(Saved entries):
Content starts
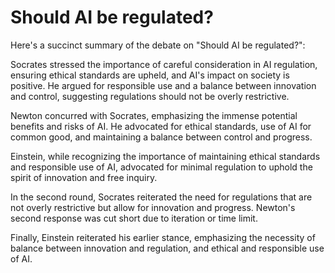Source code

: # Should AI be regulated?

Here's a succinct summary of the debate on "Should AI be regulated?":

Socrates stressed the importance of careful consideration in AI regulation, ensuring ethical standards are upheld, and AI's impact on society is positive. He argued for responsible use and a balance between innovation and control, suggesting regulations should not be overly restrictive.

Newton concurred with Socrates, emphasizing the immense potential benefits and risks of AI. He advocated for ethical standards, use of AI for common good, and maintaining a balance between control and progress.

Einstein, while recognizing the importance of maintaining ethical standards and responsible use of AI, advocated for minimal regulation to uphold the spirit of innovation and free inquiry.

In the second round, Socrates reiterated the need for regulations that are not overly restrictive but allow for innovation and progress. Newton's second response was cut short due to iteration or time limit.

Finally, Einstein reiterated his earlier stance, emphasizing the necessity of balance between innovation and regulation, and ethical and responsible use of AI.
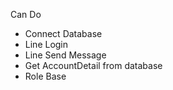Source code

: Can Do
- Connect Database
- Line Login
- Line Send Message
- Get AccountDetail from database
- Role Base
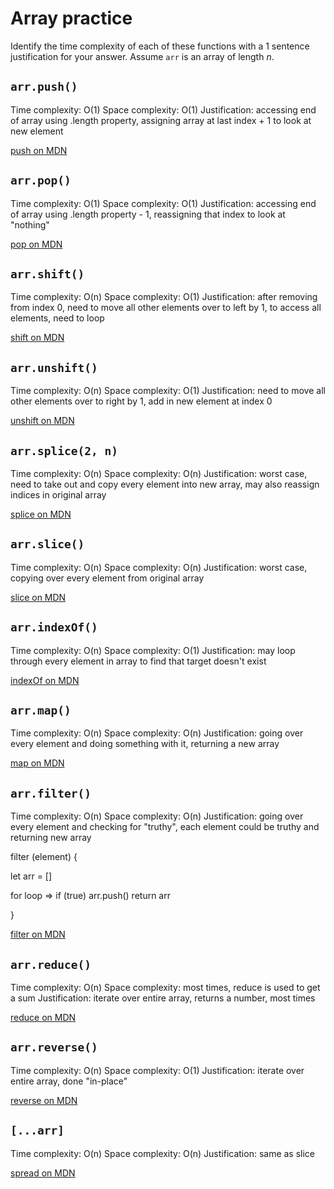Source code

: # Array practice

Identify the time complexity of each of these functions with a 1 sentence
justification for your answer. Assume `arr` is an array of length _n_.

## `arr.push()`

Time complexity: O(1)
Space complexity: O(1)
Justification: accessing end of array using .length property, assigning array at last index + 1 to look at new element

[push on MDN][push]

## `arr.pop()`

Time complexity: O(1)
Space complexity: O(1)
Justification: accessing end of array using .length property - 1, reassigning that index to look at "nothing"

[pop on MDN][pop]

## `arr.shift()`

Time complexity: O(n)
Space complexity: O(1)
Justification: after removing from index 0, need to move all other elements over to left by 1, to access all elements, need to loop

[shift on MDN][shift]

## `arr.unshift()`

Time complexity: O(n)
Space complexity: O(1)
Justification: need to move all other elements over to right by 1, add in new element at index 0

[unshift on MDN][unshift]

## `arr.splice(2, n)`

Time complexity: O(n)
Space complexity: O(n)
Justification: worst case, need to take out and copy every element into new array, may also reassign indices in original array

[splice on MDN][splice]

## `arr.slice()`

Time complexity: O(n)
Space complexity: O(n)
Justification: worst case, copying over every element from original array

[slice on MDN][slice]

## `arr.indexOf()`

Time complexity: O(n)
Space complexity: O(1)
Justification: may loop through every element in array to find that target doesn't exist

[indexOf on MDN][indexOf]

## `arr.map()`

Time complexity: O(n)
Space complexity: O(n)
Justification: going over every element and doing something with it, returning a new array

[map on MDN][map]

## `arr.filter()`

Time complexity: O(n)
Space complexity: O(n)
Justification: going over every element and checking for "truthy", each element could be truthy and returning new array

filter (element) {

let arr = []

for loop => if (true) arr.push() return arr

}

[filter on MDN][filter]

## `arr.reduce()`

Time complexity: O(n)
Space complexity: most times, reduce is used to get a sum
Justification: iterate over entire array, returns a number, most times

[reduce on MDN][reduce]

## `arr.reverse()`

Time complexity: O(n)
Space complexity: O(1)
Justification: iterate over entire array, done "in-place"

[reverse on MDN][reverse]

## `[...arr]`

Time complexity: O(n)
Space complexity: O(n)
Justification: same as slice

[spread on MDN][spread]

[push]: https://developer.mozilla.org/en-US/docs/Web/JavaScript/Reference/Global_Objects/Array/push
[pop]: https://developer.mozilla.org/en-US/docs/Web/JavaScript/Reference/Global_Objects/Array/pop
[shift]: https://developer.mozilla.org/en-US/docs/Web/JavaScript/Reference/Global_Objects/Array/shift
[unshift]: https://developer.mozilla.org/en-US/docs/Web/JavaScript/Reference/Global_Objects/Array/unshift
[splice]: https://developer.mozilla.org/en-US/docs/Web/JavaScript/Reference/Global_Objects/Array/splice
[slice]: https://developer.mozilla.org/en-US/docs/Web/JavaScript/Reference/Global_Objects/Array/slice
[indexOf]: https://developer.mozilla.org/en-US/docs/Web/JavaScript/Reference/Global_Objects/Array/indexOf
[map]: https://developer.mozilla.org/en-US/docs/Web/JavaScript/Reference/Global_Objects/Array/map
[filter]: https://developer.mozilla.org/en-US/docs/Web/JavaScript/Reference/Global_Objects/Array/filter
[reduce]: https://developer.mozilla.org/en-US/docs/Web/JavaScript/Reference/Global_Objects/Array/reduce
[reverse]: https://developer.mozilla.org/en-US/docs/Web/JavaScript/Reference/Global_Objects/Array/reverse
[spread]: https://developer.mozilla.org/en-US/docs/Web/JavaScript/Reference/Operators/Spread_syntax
Content ends
Content starts
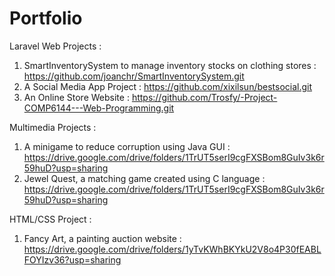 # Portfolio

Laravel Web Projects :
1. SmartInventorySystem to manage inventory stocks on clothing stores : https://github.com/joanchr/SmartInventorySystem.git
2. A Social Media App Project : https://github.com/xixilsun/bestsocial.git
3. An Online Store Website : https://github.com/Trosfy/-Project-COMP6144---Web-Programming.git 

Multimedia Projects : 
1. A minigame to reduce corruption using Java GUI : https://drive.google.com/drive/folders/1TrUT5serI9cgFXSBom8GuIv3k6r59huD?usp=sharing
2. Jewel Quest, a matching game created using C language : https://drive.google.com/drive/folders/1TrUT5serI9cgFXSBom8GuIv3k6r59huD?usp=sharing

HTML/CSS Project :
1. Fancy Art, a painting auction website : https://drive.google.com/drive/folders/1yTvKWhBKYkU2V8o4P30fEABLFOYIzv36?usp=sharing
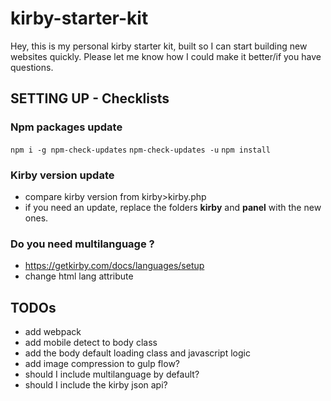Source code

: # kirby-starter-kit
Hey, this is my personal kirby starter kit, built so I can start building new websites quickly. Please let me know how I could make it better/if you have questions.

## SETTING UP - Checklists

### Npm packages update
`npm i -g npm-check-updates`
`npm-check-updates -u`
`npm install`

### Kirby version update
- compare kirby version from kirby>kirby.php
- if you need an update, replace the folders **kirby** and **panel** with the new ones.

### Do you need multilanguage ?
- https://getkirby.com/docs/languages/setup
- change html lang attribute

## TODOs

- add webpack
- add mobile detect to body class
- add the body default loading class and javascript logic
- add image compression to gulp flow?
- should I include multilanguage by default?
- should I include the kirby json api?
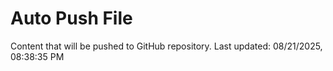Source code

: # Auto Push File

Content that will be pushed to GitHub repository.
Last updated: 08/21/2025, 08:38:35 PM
Content ends
Content starts
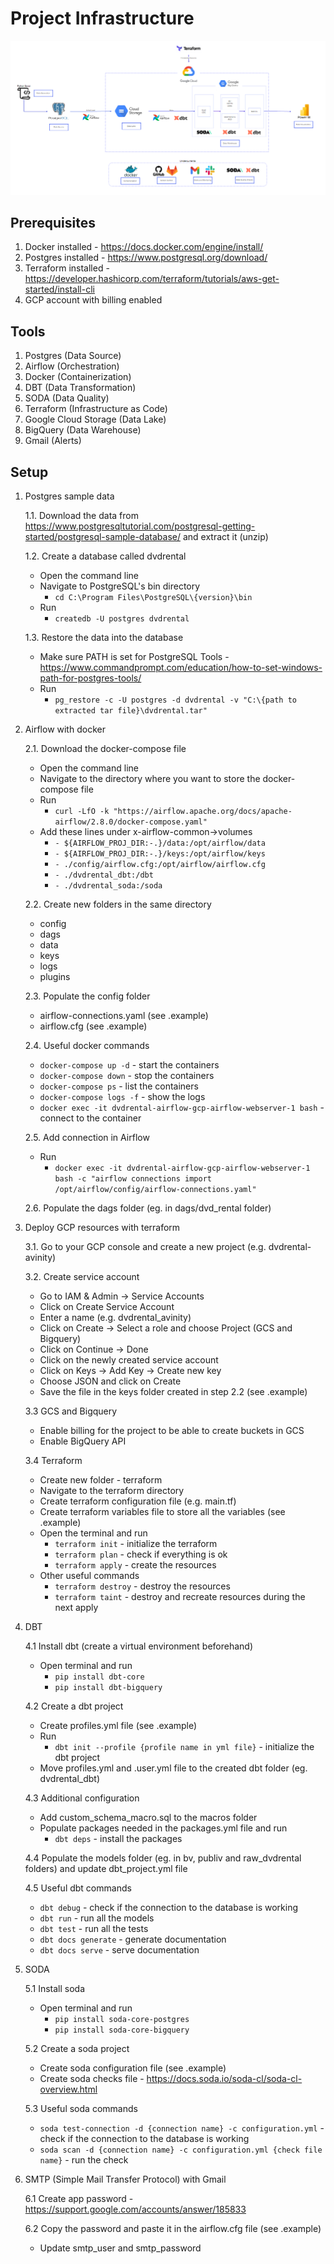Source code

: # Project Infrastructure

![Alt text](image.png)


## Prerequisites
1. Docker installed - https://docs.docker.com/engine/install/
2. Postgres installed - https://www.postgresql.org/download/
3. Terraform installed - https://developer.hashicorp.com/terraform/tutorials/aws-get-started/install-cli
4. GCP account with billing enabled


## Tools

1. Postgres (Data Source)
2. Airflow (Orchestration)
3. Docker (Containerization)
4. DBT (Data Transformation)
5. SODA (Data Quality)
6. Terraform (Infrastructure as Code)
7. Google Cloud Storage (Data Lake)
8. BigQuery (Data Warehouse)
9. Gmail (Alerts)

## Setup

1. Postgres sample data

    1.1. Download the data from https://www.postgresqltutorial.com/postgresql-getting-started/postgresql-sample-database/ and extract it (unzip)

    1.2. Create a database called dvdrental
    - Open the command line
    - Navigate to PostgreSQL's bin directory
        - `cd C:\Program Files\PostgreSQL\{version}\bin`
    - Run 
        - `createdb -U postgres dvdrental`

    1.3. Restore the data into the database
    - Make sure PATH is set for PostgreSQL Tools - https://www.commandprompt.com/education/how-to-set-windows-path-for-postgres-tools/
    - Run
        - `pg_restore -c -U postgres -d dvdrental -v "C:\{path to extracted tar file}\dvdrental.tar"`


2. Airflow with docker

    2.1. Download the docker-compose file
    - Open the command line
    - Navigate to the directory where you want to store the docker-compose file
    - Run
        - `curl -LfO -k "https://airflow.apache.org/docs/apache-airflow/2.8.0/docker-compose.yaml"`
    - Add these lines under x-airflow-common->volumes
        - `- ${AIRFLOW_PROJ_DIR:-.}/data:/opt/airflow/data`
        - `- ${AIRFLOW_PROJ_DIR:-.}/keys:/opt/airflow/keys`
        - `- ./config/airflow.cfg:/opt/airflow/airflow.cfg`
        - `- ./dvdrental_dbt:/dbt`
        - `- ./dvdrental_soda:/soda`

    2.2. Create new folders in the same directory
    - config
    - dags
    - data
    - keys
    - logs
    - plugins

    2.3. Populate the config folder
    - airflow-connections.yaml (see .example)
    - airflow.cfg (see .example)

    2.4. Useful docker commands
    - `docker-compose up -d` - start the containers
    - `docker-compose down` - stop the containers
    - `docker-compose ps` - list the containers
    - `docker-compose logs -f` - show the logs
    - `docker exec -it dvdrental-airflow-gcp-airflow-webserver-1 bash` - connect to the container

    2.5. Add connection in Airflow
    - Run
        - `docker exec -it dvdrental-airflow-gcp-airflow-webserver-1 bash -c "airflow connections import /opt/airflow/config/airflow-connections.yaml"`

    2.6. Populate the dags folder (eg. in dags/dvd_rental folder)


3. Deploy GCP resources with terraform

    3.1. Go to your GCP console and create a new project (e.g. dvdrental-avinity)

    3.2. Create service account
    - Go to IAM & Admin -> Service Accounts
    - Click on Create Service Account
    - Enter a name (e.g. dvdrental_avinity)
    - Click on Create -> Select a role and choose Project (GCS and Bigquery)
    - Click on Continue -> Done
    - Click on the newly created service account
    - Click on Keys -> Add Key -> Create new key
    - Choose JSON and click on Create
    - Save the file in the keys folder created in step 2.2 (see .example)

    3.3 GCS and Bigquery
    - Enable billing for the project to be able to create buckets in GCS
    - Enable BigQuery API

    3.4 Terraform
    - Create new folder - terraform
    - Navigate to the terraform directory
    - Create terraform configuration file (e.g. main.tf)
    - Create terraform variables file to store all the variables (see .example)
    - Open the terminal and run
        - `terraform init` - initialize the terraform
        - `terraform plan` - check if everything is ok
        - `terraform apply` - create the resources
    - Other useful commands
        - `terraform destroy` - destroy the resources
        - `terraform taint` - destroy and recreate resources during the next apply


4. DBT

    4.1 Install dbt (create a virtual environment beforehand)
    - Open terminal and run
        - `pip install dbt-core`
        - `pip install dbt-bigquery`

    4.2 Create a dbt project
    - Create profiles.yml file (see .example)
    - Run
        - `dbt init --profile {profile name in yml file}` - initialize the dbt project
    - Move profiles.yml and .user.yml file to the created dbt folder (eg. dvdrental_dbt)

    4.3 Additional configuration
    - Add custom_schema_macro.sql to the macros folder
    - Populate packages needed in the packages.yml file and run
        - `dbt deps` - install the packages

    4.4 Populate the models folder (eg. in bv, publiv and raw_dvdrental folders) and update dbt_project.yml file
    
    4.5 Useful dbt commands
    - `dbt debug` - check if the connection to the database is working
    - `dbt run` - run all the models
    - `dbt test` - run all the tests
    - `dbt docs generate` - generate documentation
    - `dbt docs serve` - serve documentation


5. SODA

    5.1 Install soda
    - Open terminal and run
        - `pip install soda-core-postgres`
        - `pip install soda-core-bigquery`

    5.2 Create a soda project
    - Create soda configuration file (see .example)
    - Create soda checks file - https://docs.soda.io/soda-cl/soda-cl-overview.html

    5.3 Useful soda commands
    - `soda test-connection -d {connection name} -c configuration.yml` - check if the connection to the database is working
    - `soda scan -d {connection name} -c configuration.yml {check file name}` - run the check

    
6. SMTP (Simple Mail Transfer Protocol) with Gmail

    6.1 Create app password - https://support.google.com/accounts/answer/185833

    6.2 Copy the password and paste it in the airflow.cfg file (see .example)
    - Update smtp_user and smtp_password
Content ends
(WHAT THIS TASK INVOLVES): From the entries above, copy every line that holds the word "regulated".

(EXPECTED OUTPUT):
: # Should AI be regulated?
Here's a succinct summary of the debate on "Should AI be regulated?":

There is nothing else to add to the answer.